France | France, Conseil d'État, 3ème chambre, 14 février 2023, 468821


Vu la procédure suivante :

La communauté d'agglomération de Châlons-en-Champagne a demandé au juge des référés du tribunal administratif de Châlons-en-Champagne, sur le fondement de l'article L. 521-1 du code de justice administrative, de suspendre l'exécution de l'avis du conseil de discipline de recours pour la région Grand Est placé auprès du centre de gestion de la fonction publique territoriale du Bas-Rhin rendu à l'issue de sa séance du 28 avril 2022, qui lui a été notifié le 7 juillet 2022, par lequel le conseil de discipline de recours a estimé que la gravité

des faits reprochés à M. C... A..., adjoint technique principal de 2ème ...

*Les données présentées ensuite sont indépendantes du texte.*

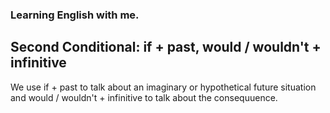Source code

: ### Learning English with me.

## Second Conditional: if + past, would / wouldn't + infinitive

We use if + past to talk about an imaginary or hypothetical future situation and would / wouldn't + infinitive to talk about the consequuence.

Vu la procédure suivante :

La communauté d'agglomération de Châlons-en-Champagne a demandé au juge des référés du tribunal administratif de Châlons-en-Champagne, sur le fondement de l'article L. 521-1 du code de justice administrative, de suspendre l'exécution de l'avis du conseil de discipline de recours pour la région Grand Est placé auprès du centre de gestion de la fonction publique territoriale du Bas-Rhin rendu à l'issue de sa séance du 28 avril 2022, qui lui a été notifié le 7 juillet 2022, par lequel le conseil de discipline de recours a estimé que la gravité des faits reprochés à M. C... A..., adjoint technique principal de 2ème classe affecté au sein des services de la communauté d'agglomération, doivent être sanctionnés par une exclusion temporaire de fonctions d'une durée de deux ans. Par une ordonnance n° 2202496 du 27 octobre 2022, prise sur le fondement de l'article L. 522-3 du code de justice administrative, le juge des référés du tribunal administratif de Châlons-en-Champagne a rejeté sa demande.

Par un pourvoi sommaire et un mémoire complémentaire, enregistrés les 9 et 22 novembre 2022 au secrétariat du contentieux du Conseil d'Etat, la communauté d'agglomération de Châlons-en-Champagne demande au Conseil d'Etat d'annuler cette ordonnance.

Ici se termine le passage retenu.